Our last sunset in Marathon. We left the main anchorage, to anchor outside, in the lee of Boot Key. 
A nice anchorage overall, had a nice swim in turquoise blue water.


A Sea View


Pretty days, lovely sailing weather. Why are we leaving exactly?



a little Sargasso seaweed, scooped up some and found tiny crabs and shrimp


Miami (shudder)



Entrance to Key Biscayne. The fully loaded beach on the other side, part of a park/refuge


No Name Harbor, Key Biscayne. Very protected from the weather but not from weekenders, :) This boat was called a "Wider". The sides push out for enhanced partying for we are now in the land of serious party lovers.

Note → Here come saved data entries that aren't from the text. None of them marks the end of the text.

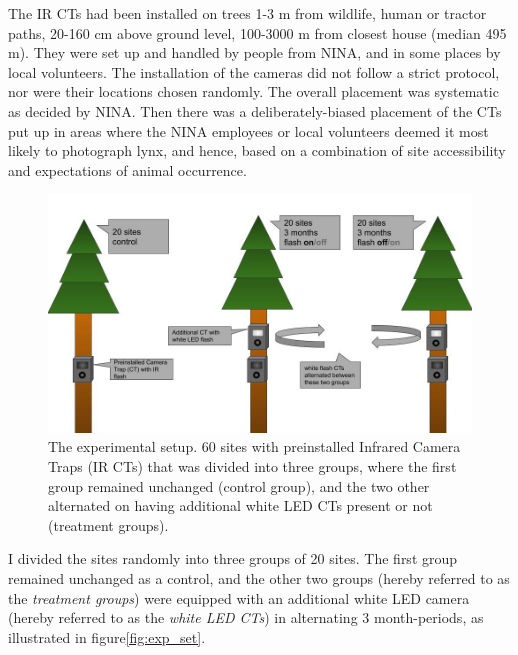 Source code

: The IR CTs had been installed on trees 1-3 m from wildlife, human or tractor paths, 20-160 cm above ground level, 100-3000 m from closest house (median 495 m).
They were set up and handled by people from NINA, and in some places by local volunteers. 
The installation of the cameras did not follow a strict protocol, nor were their locations chosen randomly. The overall placement was systematic as decided by NINA. 
Then there was a deliberately-biased placement of the CTs put up in areas where the NINA employees or local volunteers deemed it most likely to photograph lynx, and hence, based on a combination of site accessibility and expectations of animal occurrence. %


\begin{figure}
    \begin{center}
    	\includegraphics[width=\textwidth]{./img/cam_example/experiment_setup.jpg} %
    \end{center}
\caption[The experimental setup]
    	{The experimental setup.  \small %
    	 60 sites with preinstalled Infrared Camera Traps (IR CTs) that was divided into three groups, where the first group remained unchanged (control group), and the two other alternated on having additional white LED CTs present or not (treatment groups).}
    \label{fig:exp_set}
\end{figure} 


I divided the sites randomly into three groups of 20 sites.
The first group remained unchanged as a control, and the other two groups (hereby referred to as the \emph{treatment groups}) were equipped with an additional white LED camera (hereby referred to as the \emph{white LED CTs}) in alternating 3 month-periods, as illustrated in figure\vref{fig:exp_set}.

At a mooring, Fort Lauderdale. Just sent a story to Harper's about my experience with a bagpiper in Bermuda, the same one John Lennon heard when he was there. That piper played the Piobrochs. This piper wasn't nearly as good playing the standard songs, but it was strange to hear him in the middle of one of the richest places in the States. The next day, we passed a boat with a piper on board. Weirdness.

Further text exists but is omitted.